To help address this challenge, the Physiome Project of the International Union of Physiological Sciences (IUPS) is developing a comprehensive framework for modelling the human body using computational methods which can incorporate the biochemistry, biophysics and anatomy of cells, tissues and organs. A major goal of the project is to use computational modelling to analyse integrative biological function in terms of underlying structure and molecular mechanisms. A newly formed EU Network of Excellence for the Virtual Physiological Human (VPH) is also contributing and, in particular, addressing clinical applications of the project.
To facilitate model reuse among researchers in computational physiology, two XML markup languages for encoding biological models, CellML & FieldML, are being developed. CellML deals with models of so-called ‘lumped parameter’ systems, where spatial effects are averaged, and typically involves systems of ordinary differential equations and algebraic equations.
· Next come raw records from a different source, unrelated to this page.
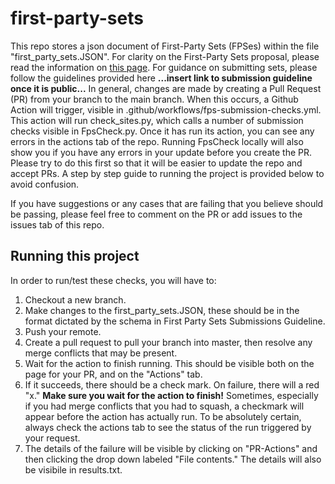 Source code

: # first-party-sets
This repo stores a json document of First-Party Sets (FPSes) within the file 
"first_party_sets.JSON". For clarity on the First-Party Sets proposal,
please read the information on 
[this page](https://github.com/WICG/first-party-sets/). For guidance on submitting sets,
please follow the guidelines provided 
here <b>...insert link to submission guideline once it is public...</b> 
In general, changes are made by creating a Pull Request (PR) from your branch 
to the main branch. When this occurs, a Github Action will trigger, visible in 
.github/workflows/fps-submission-checks.yml. This action will run 
check_sites.py, which calls a number of submission checks visible in 
FpsCheck.py. Once it has run its action, you can see any errors in the actions
tab of the repo. Running FpsCheck locally will also show you if you have any 
errors in your update before you create the PR. Please try to do this first
so that it will be easier to update the repo and accept PRs. A step by step 
guide to running the project is provided below to avoid confusion. 

If you have suggestions or any cases that are failing that you
believe should be passing, please feel free to comment on the PR or add issues to the issues tab
of this repo. 

## Running this project
In order to run/test these checks, you will have to:
<ol>
<li> Checkout a new branch.
<li> Make changes to the first_party_sets.JSON, these should be in the format 
dictated by the schema in First Party Sets Submissions Guideline.
<li> Push your remote.
<li> Create a pull request to pull your branch into master, then resolve any 
merge conflicts that may be present.
<li> Wait for the action to finish running. This should be visible both on the 
page for your PR, and on the "Actions" tab.
<li> If it succeeds, there should be a check mark. On failure, there will a red
 "x." <b>Make sure you wait for the action to finish!</b> 
 Sometimes, especially if you had merge conflicts that you had to squash, a 
 checkmark will appear before the action has actually run. To be absolutely 
 certain, always check the actions tab to see the status of the run triggered 
 by your request. 
<li> The details of the failure will be visible by clicking on 
"PR-Actions" and then clicking the drop down labeled "File contents."
The details will also be visibile in results.txt.
</ol>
FieldML addresses the spatial variations in cell or tissue properties where the models typically rely on partial differential equations. Model repositories based on these standards and implementing a wide variety of models from peer-reviewed publications have been developed (www.cellml.org/models) and open source software tools for creating, visualizing and executing these models are currently available (www.cellml.org/tools) and under continuous development.
The first of the three lectures will present an overview of the Physiome Project (philosophy, methods, applications), an introduction to the description of spatial fields with the FieldML markup language and the use of the (open source) software cmgui for displaying spatial fields. The second lecture will provide an overview of the CellML markup language and the associated model repository and computational tools. The final lecture will provide an overview of computational techniques for solving continuum problems in computational physiology (focussing primarily on the finite element method).
Lecture 1 and 3, as specified in the PDF file, will be given on October 27. Lecture 2 will be given on October 28.